New option of minimally invasive interventional treatment for uterine fibroids

  Fibroids are one of the most common benign tumors in the female reproductive organs and one of the most common tumors in the human body, also known as fibroids and uterine fibroids. Since uterine fibroids are mainly caused by the proliferation of uterine smooth muscle cells, with a small amount of fibrous connective tissue existing as a kind of supporting tissue, it is more accurate to call them uterine smooth muscle tumors. The abbreviation is uterine fibroids. Its clinical manifestations include.
  1.Uterine bleeding
  It may be manifested as increased menstrual flow, prolonged menstrual period or shortened cycle, or irregular vaginal bleeding without menstrual cycle.
  2. Abdominal mass and pressure symptoms
  When the fibroid grows to a certain size, it can cause symptoms of pressure on the surrounding organs. Anterior wall fibroids close to the bladder can cause frequent and urgent urination; huge cervical fibroids compressing the bladder can cause dyspareunia or even urinary retention; posterior wall fibroids, especially the isthmus or posterior cervical lip fibroids, can compress the rectum, causing dyspareunia and discomfort after defecation; huge broad ligament fibroids can compress the ureter and even cause hydronephrosis.
  3.Pain
  Many patients may complain of lower abdominal swelling and back pain.
  4.Increased leucorrhea
  5.Infertility and miscarriage
  Giant fibroids can cause deformation of the uterine cavity, preventing the implantation of the gestational sac and the growth and development of the embryo; fibroids can compress the fallopian tubes, resulting in lumen incompetence; submucosal fibroids can prevent the implantation of the gestational sac or affect the entry of sperm into the uterine cavity. The rate of spontaneous abortion is higher in patients with leiomyoma than in the normal population, with a ratio of about 4:1.
  6.Anemia
  Blood loss anemia can be caused by prolonged excessive menstruation or irregular vaginal bleeding.
  Young patients with asymptomatic or mild symptoms or patients nearing menopause usually do not need treatment or are treated with drugs (hormone) only, but hormone treatment can cause endocrine disorders and myoma grows rapidly after stopping the drug. Although myomectomy (lumpectomy or caesarean section) can preserve the uterus, it is often overwhelming for larger or more numerous fibroids and has a recurrence rate of more than 20%. Secondary total hysterectomy can keep the vagina anatomically and functionally intact, but the biggest disadvantage is the possibility of cervical stump cancer, and it still has some impact on women’s psychology and physiology.

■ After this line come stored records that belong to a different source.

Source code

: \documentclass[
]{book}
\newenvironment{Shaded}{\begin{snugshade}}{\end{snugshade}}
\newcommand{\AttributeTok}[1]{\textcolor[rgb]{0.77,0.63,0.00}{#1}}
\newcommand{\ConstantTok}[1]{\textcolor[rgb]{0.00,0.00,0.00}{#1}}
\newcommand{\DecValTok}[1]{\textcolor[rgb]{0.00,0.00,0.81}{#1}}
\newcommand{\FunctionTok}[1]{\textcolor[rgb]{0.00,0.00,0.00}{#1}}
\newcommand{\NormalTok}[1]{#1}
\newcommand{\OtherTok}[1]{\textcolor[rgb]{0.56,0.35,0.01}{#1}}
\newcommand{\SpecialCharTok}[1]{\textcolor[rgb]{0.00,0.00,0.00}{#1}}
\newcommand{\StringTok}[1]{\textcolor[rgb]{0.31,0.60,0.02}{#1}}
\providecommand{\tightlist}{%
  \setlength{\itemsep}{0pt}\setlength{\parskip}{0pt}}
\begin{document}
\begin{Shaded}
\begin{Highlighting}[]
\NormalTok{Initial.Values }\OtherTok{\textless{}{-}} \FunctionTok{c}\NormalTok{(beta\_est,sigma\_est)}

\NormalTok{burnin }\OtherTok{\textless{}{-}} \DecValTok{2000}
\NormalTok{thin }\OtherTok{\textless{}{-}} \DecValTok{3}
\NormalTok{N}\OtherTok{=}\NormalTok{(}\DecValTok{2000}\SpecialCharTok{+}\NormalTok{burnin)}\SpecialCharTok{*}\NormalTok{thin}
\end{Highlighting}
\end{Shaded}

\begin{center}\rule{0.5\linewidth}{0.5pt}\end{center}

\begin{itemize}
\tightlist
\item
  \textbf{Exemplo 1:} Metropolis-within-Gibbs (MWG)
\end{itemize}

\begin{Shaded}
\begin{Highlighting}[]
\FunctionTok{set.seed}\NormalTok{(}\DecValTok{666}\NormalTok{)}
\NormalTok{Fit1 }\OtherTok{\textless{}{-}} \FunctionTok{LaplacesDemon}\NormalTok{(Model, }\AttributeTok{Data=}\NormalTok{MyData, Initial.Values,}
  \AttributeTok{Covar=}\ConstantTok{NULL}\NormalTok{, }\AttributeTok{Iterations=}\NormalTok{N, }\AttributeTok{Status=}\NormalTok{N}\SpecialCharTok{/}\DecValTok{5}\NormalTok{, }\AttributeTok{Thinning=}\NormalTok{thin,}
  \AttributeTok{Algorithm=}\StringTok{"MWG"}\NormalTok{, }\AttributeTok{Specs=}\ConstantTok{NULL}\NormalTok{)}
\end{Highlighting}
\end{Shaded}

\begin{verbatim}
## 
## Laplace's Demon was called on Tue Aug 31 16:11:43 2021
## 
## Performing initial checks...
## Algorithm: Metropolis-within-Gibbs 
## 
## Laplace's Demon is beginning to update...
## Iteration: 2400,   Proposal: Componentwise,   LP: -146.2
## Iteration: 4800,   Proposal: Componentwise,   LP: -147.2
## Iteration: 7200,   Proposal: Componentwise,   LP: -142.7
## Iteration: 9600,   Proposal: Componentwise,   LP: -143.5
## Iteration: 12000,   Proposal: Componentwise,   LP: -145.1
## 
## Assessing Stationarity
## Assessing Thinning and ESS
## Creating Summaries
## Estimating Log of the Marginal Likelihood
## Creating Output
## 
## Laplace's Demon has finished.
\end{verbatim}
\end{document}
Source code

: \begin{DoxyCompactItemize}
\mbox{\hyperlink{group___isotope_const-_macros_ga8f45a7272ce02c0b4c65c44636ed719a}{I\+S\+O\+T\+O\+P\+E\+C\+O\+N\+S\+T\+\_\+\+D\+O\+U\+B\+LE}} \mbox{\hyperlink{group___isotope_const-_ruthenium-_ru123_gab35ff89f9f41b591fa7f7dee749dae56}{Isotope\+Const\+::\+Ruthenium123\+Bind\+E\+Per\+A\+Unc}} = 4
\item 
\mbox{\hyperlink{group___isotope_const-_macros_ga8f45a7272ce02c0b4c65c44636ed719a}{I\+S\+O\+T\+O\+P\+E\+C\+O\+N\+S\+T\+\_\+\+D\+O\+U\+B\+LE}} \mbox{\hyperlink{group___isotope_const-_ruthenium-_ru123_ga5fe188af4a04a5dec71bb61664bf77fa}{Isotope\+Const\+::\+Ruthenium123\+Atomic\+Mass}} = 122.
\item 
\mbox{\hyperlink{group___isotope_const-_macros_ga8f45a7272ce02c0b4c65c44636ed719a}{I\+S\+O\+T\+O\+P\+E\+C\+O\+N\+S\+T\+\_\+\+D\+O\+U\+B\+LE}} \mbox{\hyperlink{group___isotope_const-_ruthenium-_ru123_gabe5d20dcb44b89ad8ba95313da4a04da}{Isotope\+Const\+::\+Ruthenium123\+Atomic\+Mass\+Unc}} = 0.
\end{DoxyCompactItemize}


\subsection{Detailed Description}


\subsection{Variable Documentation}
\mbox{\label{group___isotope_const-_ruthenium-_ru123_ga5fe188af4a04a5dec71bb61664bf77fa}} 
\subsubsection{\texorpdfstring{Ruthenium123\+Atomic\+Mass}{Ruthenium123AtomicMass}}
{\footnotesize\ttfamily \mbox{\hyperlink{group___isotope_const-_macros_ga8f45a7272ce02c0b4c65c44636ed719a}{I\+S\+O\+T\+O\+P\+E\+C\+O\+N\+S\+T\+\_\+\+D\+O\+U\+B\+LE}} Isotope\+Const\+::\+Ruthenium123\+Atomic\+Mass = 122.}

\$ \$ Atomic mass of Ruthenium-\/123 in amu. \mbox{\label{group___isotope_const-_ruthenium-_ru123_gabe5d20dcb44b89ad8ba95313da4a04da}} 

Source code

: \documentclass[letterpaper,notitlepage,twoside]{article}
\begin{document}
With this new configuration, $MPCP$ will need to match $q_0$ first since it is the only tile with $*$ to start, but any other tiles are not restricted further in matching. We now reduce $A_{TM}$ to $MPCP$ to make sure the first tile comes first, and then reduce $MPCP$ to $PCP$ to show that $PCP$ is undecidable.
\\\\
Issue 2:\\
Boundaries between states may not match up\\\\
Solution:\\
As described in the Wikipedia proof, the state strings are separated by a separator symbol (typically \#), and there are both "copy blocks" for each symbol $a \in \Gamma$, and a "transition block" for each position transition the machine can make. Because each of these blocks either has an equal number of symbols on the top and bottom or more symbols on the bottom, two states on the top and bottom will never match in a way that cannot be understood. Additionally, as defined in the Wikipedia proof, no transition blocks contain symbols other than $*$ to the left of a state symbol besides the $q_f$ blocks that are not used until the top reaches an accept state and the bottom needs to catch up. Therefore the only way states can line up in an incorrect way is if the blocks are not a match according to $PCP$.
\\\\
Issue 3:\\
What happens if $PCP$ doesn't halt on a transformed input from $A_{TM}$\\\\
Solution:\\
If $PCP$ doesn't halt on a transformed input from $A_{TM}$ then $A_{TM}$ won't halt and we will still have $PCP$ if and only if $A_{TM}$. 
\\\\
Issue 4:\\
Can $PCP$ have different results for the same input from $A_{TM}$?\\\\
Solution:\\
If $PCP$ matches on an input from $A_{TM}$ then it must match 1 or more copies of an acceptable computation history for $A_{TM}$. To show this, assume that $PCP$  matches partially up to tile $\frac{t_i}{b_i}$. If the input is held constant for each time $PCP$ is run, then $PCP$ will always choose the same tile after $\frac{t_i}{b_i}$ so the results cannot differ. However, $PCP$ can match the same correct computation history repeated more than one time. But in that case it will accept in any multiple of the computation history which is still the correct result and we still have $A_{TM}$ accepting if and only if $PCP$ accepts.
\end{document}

  Total hysterectomy has a greater psychological and physiological impact on the patient. Uterine artery embolization for uterine fibroids is a new method developed in the last decade or so (former US Secretary of State Condoleezza Rice underwent the procedure). The principle is to embolize the uterine arteries bilaterally to cause ischemia and necrosis of the fibroids, thus shrinking or fibrosing the fibroids for the purpose of treatment while preserving the uterus.
  This method is suitable for women of childbearing age with symptoms, including.
  1. Excessive menstrual flow, especially if accompanied by anemia.
  2. chronic pelvic, leg or back pain caused by fibroids, or with other discomfort.
  3. urinary symptoms caused by compression of the ureter and bladder by uterine fibroids.
  4. the patient wishes to preserve the uterus and reproductive function
  5.Recurrence of fibroids after myomectomy.
  In general, this method of treatment is not considered in patients with fibroids that are too small (<75px) or too large (>250px), subplasmic fibroids with a tipped uterus and imminent menopause.
  The basic treatment is to insert a catheter about 1 mm thick from one femoral artery to both uterine arteries in sequence and then embolize them with polyvinyl alcohol (PVA) pellets (500-700 microns in diameter is appropriate), usually within 1 hour. The time of treatment is preferably within 1 week after the end of menstruation.
  Most of the patients have post-embolization syndrome after uterine artery embolization, including pelvic pain, nausea, vomiting, fever, and increased white blood cell count, especially pelvic pain is prominent, but most of them can be tolerated, and anti-inflammatory and analgesic symptomatic treatment can be given.